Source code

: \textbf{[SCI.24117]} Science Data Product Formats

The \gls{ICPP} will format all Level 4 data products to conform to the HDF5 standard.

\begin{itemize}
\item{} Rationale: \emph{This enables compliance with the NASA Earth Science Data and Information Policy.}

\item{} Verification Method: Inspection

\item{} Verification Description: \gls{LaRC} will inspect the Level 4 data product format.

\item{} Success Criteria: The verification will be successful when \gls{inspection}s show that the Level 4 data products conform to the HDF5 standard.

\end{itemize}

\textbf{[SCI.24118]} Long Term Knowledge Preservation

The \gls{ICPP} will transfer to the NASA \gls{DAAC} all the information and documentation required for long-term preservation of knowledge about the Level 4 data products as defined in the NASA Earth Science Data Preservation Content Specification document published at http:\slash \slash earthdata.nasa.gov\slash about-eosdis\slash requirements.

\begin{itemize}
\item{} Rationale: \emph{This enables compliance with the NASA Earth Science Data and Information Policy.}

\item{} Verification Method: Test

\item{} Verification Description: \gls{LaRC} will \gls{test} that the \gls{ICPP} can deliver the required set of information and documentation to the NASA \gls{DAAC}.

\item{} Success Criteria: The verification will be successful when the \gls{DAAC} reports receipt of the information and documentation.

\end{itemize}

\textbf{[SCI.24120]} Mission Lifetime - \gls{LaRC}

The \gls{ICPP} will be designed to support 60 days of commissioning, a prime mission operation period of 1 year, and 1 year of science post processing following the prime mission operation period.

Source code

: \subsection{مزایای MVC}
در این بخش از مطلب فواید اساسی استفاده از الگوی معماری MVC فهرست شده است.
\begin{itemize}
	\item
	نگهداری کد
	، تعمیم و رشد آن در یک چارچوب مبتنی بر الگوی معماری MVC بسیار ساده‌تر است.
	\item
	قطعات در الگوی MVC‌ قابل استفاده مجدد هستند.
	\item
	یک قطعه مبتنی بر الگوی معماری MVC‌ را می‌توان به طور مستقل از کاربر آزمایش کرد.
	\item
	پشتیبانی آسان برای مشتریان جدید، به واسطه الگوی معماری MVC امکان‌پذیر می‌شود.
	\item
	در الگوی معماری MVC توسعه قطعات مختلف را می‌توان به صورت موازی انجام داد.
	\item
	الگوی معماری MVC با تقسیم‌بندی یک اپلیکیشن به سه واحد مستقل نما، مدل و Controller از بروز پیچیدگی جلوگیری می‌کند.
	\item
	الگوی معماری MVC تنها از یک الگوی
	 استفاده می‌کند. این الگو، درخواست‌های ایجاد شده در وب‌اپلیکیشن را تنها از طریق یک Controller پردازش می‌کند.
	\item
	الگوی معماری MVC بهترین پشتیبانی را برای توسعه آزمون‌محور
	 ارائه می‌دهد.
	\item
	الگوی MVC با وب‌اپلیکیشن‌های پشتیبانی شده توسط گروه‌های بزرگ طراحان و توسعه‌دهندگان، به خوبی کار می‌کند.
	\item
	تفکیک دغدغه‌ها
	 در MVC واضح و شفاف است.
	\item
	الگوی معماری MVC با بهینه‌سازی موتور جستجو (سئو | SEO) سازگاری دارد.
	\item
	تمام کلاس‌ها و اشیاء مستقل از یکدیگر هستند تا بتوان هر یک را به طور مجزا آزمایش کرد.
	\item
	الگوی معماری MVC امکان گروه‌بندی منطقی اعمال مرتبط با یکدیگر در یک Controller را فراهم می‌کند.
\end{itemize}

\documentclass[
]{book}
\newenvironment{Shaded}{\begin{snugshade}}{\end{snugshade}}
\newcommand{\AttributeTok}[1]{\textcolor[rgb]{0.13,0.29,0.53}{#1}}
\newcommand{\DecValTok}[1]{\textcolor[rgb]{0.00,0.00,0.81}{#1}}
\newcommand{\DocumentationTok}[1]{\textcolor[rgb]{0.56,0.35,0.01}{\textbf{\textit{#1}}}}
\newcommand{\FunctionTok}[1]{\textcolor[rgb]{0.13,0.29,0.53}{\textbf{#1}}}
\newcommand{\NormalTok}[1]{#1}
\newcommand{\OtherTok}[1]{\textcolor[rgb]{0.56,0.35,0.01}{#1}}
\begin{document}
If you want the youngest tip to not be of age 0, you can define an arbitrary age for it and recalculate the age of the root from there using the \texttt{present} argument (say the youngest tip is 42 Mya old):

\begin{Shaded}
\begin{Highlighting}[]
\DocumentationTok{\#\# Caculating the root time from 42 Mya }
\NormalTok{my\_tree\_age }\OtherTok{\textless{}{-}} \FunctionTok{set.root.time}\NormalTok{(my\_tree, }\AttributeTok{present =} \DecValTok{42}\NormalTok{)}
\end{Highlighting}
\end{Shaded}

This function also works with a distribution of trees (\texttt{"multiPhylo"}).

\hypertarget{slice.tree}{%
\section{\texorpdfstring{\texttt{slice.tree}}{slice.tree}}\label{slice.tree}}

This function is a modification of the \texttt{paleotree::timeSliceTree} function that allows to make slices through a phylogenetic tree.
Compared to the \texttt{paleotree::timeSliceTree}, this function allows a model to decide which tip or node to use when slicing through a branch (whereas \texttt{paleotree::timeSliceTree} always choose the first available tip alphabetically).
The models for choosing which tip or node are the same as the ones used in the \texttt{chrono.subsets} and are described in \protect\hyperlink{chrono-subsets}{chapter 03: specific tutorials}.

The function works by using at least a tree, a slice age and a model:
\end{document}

● ● ●

● How to complete this task: Show the lines of the entries that include the string "هستند", copying each in full.

● Solution for this problem:
	قطعات در الگوی MVC‌ قابل استفاده مجدد هستند.
	تمام کلاس‌ها و اشیاء مستقل از یکدیگر هستند تا بتوان هر یک را به طور مجزا آزمایش کرد.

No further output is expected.